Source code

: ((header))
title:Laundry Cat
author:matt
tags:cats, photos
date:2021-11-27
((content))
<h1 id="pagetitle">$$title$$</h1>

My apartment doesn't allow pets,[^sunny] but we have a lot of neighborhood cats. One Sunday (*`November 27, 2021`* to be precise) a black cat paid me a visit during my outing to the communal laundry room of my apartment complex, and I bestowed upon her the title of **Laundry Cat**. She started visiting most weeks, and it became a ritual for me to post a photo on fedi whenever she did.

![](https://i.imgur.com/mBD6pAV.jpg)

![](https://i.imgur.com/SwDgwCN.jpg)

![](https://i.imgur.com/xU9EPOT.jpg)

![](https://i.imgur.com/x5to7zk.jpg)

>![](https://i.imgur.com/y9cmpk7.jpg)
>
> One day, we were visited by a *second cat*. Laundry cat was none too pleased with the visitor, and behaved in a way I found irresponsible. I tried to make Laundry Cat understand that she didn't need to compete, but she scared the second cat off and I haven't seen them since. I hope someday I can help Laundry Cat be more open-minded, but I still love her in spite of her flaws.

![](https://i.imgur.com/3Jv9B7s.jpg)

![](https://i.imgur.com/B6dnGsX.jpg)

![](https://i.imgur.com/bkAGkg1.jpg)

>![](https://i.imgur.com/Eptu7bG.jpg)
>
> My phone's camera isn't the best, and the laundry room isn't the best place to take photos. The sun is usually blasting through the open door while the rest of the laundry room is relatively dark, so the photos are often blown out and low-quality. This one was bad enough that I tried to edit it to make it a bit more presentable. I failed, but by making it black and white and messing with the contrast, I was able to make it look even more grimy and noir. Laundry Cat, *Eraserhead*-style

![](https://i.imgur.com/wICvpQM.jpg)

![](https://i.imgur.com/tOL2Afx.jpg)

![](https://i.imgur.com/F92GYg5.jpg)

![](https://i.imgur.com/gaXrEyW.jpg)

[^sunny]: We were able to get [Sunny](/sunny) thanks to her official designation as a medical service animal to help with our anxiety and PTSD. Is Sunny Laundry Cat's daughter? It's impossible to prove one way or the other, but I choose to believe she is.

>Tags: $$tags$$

+ + + +

Exercise goal: Please write out all the data above, exactly as it reads.

The answer:
Source code

: ((header))
title:Laundry Cat
author:matt
tags:cats, photos
date:2021-11-27
((content))
<h1 id="pagetitle">$$title$$</h1>

My apartment doesn't allow pets,[^sunny] but we have a lot of neighborhood cats. One Sunday (*`November 27, 2021`* to be precise) a black cat paid me a visit during my outing to the communal laundry room of my apartment complex, and I bestowed upon her the title of **Laundry Cat**. She started visiting most weeks, and it became a ritual for me to post a photo on fedi whenever she did.

![](https://i.imgur.com/mBD6pAV.jpg)

![](https://i.imgur.com/SwDgwCN.jpg)

![](https://i.imgur.com/xU9EPOT.jpg)

![](https://i.imgur.com/x5to7zk.jpg)

>![](https://i.imgur.com/y9cmpk7.jpg)
>
> One day, we were visited by a *second cat*. Laundry cat was none too pleased with the visitor, and behaved in a way I found irresponsible. I tried to make Laundry Cat understand that she didn't need to compete, but she scared the second cat off and I haven't seen them since. I hope someday I can help Laundry Cat be more open-minded, but I still love her in spite of her flaws.

![](https://i.imgur.com/3Jv9B7s.jpg)

![](https://i.imgur.com/B6dnGsX.jpg)

![](https://i.imgur.com/bkAGkg1.jpg)

>![](https://i.imgur.com/Eptu7bG.jpg)
>
> My phone's camera isn't the best, and the laundry room isn't the best place to take photos. The sun is usually blasting through the open door while the rest of the laundry room is relatively dark, so the photos are often blown out and low-quality. This one was bad enough that I tried to edit it to make it a bit more presentable. I failed, but by making it black and white and messing with the contrast, I was able to make it look even more grimy and noir. Laundry Cat, *Eraserhead*-style

![](https://i.imgur.com/wICvpQM.jpg)

![](https://i.imgur.com/tOL2Afx.jpg)

![](https://i.imgur.com/F92GYg5.jpg)

![](https://i.imgur.com/gaXrEyW.jpg)

[^sunny]: We were able to get [Sunny](/sunny) thanks to her official designation as a medical service animal to help with our anxiety and PTSD. Is Sunny Laundry Cat's daughter? It's impossible to prove one way or the other, but I choose to believe she is.

>Tags: $$tags$$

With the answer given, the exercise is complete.